→ **WHAT TO DO**: Take every line containing "publication" out of the records.
======== SUPPLIED RECORDS ========
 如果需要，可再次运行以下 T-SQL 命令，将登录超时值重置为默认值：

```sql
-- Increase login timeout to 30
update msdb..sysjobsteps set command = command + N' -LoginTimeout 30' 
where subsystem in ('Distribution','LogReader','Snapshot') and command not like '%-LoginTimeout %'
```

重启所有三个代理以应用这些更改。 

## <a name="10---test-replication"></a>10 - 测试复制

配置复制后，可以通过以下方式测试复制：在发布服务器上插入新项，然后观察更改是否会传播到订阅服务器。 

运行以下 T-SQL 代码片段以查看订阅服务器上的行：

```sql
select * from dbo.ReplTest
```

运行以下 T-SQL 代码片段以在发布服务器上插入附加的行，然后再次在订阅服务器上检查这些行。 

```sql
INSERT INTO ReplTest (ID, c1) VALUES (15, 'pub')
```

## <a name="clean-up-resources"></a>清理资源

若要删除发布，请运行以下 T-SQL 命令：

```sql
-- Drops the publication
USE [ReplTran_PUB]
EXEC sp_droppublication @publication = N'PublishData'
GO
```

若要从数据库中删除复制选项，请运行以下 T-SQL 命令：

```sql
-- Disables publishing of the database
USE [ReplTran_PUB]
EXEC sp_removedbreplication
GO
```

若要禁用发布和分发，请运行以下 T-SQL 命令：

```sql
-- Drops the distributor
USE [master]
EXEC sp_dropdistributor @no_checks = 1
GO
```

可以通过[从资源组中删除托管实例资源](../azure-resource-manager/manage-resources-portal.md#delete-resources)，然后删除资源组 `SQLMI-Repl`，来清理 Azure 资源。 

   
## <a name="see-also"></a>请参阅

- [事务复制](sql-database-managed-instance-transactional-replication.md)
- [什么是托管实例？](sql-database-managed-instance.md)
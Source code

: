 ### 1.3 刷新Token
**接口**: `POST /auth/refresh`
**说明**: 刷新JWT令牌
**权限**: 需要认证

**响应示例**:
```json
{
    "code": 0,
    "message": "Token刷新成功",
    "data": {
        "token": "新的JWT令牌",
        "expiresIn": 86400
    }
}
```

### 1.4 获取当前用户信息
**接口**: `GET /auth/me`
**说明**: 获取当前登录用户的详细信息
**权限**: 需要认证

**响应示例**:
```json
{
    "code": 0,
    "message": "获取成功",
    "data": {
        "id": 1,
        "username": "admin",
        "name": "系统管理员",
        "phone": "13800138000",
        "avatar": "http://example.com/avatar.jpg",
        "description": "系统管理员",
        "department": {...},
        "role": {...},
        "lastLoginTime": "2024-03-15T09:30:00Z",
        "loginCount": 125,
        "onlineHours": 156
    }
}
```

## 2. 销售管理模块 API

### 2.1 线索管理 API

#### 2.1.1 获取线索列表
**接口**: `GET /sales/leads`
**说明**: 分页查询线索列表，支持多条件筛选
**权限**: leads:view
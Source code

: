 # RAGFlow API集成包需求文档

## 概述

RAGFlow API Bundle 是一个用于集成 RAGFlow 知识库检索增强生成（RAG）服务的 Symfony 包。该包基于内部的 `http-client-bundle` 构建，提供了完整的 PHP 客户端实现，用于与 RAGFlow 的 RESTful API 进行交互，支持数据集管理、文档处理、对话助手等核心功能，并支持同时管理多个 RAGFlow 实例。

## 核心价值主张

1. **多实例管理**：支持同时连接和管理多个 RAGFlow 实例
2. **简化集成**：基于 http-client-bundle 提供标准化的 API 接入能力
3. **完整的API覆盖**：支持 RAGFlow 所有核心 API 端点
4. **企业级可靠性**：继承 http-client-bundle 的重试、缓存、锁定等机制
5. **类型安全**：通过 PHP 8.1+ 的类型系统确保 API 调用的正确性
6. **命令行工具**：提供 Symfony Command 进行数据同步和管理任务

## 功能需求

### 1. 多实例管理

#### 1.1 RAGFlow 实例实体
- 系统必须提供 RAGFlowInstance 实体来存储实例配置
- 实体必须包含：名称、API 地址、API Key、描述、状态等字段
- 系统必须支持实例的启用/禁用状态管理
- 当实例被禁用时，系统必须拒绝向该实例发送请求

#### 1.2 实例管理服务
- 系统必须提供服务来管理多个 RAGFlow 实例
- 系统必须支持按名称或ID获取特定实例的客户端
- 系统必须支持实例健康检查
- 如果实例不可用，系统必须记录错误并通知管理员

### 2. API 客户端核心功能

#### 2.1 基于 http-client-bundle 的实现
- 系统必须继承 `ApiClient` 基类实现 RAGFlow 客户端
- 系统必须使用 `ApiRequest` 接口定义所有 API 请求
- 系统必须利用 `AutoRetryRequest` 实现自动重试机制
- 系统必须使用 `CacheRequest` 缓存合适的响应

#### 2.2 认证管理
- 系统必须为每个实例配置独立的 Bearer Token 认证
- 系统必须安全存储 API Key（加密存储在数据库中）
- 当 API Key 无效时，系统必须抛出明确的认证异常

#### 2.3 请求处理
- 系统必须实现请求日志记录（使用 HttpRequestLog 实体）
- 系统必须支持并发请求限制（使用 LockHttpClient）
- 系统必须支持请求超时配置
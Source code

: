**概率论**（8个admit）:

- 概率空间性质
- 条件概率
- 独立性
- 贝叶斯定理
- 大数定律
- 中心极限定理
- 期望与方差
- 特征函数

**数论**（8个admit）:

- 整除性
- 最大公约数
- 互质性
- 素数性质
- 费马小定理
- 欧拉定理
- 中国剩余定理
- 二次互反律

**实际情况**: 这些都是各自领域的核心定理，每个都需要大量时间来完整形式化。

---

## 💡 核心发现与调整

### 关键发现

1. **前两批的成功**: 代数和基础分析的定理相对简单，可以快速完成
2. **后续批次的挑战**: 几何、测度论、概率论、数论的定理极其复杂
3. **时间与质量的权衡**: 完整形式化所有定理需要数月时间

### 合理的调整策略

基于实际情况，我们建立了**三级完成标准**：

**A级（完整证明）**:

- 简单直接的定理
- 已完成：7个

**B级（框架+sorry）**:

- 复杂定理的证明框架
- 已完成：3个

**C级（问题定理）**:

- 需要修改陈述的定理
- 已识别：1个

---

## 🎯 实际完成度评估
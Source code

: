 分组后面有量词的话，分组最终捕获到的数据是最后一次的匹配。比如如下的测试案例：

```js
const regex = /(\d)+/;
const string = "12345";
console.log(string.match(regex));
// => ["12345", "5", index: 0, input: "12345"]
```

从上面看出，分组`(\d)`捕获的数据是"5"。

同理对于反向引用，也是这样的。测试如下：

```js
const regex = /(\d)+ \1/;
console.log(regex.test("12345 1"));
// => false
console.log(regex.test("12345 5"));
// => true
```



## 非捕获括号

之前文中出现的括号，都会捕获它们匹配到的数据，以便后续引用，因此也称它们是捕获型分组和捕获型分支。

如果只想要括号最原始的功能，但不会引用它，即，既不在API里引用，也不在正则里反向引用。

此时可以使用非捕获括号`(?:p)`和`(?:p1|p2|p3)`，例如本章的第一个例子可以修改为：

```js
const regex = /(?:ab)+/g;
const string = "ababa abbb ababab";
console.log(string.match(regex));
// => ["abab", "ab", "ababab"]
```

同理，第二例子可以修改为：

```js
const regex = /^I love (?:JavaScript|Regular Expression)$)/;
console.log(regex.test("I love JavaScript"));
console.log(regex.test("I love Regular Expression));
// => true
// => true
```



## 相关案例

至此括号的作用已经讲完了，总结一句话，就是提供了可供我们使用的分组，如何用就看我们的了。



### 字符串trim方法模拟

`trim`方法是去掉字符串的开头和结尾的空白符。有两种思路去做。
========
→ **REPLY TO THE TASK**:
-- Drops the publication
EXEC sp_droppublication @publication = N'PublishData'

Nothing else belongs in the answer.